In recent years, as U.S. student loan debt climbed to $1.6 trillion, the country has finally begun to talk about the punishing financial costs of obtaining a college degree. But the singular toll on students like me — Black parents — continues to go largely unremarked upon.

According to the Institute for Women’s Policy Research, Black students who are raising children borrow an average of $18,100 for college, compared with an average of $13,500 among all students.

We’re not talking about this crisis within a crisis in part because we don’t talk about student parents in general. That’s because we cling to an outdated view of who college students are —  young people on the cusp of adulthood with few responsibilities. But we know from an analysis of federal data that nationally, one in five college students is parenting, more than a third of Black college students are parents, and nearly half of all Black female undergraduates are mothers.

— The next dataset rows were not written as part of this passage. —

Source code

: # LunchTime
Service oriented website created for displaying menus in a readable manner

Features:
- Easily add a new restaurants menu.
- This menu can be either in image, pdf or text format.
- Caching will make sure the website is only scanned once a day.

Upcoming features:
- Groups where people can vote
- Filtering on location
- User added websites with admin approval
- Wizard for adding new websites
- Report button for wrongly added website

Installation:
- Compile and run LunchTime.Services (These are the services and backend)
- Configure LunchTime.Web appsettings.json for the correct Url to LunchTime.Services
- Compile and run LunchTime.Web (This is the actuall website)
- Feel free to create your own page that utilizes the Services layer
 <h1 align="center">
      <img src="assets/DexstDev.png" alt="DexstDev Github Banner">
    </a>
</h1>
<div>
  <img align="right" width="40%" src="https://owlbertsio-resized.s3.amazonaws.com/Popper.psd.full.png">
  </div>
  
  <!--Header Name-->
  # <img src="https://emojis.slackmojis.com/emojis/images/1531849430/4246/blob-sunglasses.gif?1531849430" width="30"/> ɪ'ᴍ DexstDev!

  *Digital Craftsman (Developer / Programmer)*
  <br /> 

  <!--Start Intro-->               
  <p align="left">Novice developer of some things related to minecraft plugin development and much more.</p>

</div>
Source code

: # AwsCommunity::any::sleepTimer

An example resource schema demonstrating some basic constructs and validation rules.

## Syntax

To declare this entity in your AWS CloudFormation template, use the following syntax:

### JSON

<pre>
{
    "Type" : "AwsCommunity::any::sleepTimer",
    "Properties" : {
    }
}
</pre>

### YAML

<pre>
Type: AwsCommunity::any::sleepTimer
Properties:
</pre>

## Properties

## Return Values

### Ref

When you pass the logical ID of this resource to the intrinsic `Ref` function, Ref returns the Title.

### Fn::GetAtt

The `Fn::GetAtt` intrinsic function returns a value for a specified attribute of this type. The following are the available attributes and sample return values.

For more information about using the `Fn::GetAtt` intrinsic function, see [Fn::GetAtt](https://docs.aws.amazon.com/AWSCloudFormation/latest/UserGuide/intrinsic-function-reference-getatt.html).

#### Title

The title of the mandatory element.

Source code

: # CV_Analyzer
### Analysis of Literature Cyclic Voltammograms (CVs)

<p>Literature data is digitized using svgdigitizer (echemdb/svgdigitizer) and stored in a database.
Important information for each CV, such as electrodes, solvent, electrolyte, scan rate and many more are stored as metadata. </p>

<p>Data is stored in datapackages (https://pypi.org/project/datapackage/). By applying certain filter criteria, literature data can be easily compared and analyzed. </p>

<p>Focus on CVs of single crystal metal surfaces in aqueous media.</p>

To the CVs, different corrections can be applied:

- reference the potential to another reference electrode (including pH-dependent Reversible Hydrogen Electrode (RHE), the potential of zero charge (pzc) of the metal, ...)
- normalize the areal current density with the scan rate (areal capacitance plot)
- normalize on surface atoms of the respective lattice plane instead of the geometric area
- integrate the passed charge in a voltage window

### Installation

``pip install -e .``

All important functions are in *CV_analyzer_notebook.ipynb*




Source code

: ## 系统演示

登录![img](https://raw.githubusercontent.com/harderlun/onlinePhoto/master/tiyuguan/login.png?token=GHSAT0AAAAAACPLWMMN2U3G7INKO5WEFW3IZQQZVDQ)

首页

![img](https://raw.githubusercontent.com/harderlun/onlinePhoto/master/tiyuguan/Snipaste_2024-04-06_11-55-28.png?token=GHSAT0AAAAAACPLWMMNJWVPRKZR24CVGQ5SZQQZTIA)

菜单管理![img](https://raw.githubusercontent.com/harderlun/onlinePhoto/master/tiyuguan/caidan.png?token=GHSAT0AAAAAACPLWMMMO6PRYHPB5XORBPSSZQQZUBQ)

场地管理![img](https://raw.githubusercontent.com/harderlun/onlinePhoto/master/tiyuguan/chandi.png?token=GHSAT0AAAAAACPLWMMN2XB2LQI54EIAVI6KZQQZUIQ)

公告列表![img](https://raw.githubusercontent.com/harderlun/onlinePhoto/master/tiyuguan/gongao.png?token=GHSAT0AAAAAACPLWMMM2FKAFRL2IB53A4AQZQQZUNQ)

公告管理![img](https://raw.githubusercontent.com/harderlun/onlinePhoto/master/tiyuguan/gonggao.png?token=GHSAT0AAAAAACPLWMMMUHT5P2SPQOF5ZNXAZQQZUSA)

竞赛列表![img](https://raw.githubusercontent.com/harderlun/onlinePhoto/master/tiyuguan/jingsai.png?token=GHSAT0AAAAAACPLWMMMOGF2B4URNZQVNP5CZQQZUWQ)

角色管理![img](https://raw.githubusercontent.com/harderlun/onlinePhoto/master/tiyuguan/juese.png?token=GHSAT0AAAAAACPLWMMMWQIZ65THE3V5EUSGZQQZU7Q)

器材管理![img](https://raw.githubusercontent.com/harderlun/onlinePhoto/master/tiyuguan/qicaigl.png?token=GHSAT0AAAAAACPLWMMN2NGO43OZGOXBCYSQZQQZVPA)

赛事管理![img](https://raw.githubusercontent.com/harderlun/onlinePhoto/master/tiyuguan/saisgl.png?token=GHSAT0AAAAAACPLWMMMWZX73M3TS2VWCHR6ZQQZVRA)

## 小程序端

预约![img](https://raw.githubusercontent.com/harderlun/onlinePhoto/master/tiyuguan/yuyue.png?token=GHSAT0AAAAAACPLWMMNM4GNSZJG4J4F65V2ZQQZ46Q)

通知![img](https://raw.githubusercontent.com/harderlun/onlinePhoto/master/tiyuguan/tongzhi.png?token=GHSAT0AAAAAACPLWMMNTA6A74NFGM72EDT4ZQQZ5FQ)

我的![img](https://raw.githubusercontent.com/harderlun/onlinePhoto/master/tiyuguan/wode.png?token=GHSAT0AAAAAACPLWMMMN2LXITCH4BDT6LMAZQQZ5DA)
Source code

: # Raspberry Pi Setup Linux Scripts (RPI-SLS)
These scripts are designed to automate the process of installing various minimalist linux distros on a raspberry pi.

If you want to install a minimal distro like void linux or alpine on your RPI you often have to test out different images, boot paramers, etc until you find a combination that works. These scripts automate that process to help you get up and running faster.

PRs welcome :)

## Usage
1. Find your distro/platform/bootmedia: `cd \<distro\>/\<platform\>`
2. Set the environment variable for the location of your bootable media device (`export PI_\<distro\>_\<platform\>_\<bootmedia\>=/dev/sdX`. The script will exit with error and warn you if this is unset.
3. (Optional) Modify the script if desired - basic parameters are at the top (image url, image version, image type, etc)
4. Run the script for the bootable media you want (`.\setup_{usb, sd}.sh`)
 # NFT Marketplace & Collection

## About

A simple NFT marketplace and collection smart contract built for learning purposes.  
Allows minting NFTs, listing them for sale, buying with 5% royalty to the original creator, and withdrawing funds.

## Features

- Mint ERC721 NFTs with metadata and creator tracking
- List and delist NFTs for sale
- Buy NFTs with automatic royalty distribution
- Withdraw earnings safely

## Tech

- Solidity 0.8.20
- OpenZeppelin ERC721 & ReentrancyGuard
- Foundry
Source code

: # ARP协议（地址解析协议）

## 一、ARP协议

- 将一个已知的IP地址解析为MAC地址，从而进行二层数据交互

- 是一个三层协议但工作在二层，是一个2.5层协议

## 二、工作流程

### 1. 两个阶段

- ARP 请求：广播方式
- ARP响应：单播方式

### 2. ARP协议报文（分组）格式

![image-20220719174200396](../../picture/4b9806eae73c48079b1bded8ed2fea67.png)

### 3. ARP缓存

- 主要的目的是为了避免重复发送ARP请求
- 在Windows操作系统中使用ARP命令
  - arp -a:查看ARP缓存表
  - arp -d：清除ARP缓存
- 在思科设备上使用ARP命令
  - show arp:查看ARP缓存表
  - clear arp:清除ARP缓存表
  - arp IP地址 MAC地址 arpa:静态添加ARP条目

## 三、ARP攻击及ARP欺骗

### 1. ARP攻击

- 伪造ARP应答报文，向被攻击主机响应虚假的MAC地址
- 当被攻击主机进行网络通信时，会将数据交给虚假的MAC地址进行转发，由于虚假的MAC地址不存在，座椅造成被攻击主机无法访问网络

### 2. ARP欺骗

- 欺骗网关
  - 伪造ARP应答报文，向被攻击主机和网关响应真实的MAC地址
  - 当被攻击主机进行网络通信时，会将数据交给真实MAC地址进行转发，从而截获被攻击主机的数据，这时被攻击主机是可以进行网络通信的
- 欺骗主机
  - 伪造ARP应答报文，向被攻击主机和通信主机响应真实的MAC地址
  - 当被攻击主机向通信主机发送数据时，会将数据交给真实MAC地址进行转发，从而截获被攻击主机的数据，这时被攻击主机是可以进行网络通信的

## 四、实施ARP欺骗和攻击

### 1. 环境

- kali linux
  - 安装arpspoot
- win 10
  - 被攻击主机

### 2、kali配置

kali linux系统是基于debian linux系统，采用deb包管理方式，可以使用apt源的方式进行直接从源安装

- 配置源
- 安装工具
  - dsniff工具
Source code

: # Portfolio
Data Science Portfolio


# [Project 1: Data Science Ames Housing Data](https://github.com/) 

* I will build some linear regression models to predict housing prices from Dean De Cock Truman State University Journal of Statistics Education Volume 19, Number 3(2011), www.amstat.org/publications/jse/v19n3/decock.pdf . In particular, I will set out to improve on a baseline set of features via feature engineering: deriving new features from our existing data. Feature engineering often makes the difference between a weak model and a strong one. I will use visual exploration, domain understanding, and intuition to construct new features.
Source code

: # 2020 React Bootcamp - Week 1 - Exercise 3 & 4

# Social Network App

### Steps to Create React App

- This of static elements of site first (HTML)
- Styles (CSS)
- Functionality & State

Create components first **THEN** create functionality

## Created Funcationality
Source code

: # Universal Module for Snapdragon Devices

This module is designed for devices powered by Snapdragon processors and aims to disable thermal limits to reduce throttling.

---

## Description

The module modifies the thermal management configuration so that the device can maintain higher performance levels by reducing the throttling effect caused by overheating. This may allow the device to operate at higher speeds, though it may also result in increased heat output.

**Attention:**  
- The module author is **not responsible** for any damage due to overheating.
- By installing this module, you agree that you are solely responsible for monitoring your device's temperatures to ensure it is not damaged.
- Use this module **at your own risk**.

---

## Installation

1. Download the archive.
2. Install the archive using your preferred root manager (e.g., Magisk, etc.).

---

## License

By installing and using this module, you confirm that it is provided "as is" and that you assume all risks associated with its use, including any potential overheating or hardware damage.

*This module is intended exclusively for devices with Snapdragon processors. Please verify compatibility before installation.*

As the country undergoes a period of historic racial reckoning, with nearly every sector of society examining its role in racial injustice, higher education needs to do the same. Colleges and universities must look closely at why the burden of student debt falls disproportionately on Black parents. We need to name the racist policies baked into our postsecondary system that contribute to this unequal burden. And we need to acknowledge the oppressive policies that make it unnecessarily difficult for parents of color to earn a degree and to do so without the anchor of crushing debt. Only then can we create and implement policies that support Black families on their journey to opportunity and prosperity.